── Data in this exercise ──

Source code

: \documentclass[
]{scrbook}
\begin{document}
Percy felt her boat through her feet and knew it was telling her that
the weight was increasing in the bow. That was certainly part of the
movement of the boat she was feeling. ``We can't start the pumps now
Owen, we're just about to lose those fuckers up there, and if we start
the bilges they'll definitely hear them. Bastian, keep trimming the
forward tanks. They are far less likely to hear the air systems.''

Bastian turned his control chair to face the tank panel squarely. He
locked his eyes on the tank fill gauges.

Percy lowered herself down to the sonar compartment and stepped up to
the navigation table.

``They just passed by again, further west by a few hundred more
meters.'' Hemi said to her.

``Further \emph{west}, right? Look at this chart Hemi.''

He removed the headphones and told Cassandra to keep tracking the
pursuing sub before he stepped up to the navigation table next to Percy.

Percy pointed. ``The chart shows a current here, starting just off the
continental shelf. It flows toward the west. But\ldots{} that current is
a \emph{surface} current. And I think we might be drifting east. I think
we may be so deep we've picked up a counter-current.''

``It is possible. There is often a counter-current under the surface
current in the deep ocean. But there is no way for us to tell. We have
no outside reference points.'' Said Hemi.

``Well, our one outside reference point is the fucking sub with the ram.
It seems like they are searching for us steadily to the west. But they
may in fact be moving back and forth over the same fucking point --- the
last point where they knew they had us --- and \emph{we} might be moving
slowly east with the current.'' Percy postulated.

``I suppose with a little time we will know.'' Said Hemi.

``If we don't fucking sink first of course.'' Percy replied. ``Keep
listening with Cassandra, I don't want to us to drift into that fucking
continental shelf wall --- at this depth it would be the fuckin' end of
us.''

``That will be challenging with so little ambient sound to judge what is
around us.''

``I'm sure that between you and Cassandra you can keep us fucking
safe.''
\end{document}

───

What you will do →
Could you reproduce, exactly, every line above from the line with "this chart Hemi.''" to the line with "It seems like", and no other line? Both ends count.

Task output →
``Further \emph{west}, right? Look at this chart Hemi.''

He removed the headphones and told Cassandra to keep tracking the
pursuing sub before he stepped up to the navigation table next to Percy.

Percy pointed. ``The chart shows a current here, starting just off the
continental shelf. It flows toward the west. But\ldots{} that current is
a \emph{surface} current. And I think we might be drifting east. I think
we may be so deep we've picked up a counter-current.''

``It is possible. There is often a counter-current under the surface
current in the deep ocean. But there is no way for us to tell. We have
no outside reference points.'' Said Hemi.

``Well, our one outside reference point is the fucking sub with the ram.
It seems like they are searching for us steadily to the west. But they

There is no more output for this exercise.